French soldiers had been deployed in Rwanda a few days earlier under UN instructions to stop the genocide that had begun in April, and which three months later had left at least 800,000 people dead, most of them Tutsis.
Lafourcade, who appeared as an "assisted witness" - meaning he has not been charged but can be summoned for questioning at any time - again refuted the accusations during lengthy hearings on January 12 and 14, the sources said.
The retired general, now 72, dismissed as "completely false" allegations that French soldiers supplied arms to the Hutu extremists.
"I will say it again here.
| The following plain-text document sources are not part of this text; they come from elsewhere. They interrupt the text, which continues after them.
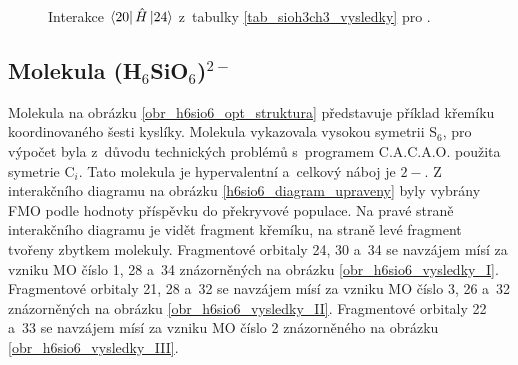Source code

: \documentclass[
  printed, %
  table,   %
  lof,     %
  lot,     %
  oneside,
]{fithesis3}
\begin{document}
 
\begin{figure}
\begin{center}
\caption{Interakce $\bra{20}{\hat{H}}\ket{24}$  z~tabulky \ref{tab_sioh3ch3_vysledky} pro .}

\label{obr_sioh3ch3_vysledky_IV}\end{center}
\end{figure} 
  \subsection{Molekula (H$_6$SiO$_6$)$^{2-}$}
  Molekula  na obrázku \ref{obr_h6sio6_opt_struktura} představuje příklad křemíku koordinovaného šesti kyslíky. Molekula vykazovala vysokou symetrii S$_6$, pro výpočet byla z~důvodu technických problémů s~programem C.A.C.A.O. použita symetrie C$_i$. Tato molekula je hypervalentní a~celkový náboj je $2-$. Z interakčního diagramu na obrázku \ref{h6sio6_diagram_upraveny} byly vybrány FMO podle hodnoty příspěvku do překryvové populace. Na pravé straně interakčního diagramu je vidět fragment křemíku, na straně levé fragment tvořeny zbytkem molekuly. Fragmentové orbitaly  24, 30 a~34 se navzájem mísí za vzniku MO číslo 1, 28 a~34 znázorněných na obrázku \ref{obr_h6sio6_vysledky_I}. Fragmentové orbitaly  21, 28 a~32 se navzájem mísí za vzniku MO číslo 3, 26 a~32 znázorněných na obrázku \ref{obr_h6sio6_vysledky_II}. Fragmentové orbitaly  22 a~33 se navzájem mísí za vzniku MO číslo 2 znázorněného na obrázku \ref{obr_h6sio6_vysledky_III}. 
  
\end{document}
No munitions, not even a bullet, was given by Operation Turquoise" to the Hutus, Lafourcade told a judge. "Where the French soldiers were, there were no massacres nor abuses."
"It took some time for the reality of the genocide to sink in seeing... the presence of mass graves, burned villages," he added.
There was "a general underestimation - French and international - of the involvement of local and government authorities."
In 2005 survivors filed a complaint in France, saying the French troops had on June 27, 1994 vowed to return to Bisesero, but when they came back three days later, it was too late for hundreds of Tutsis who were massacred.
Lafourcade said he was short staffed, with a unit of 120-130 soldiers and had as priority the "evacuation of the sisters of Kibuye" nuns in western Rwanda.
He was concerned about "thoughtlessly" launching patrols in the country's interior, fearing the kind of attack on troops that had befallen American soldiers in Somalia in 1993.
"I can only regret the death of the Tutsis who died during these two days," he said. "We were very much alone." His lawyer Pierre-Olivier Lambert told AFP that Lafourcade was "very glad to have finally been able to testify before the French justice system as he has been asking to do for many years."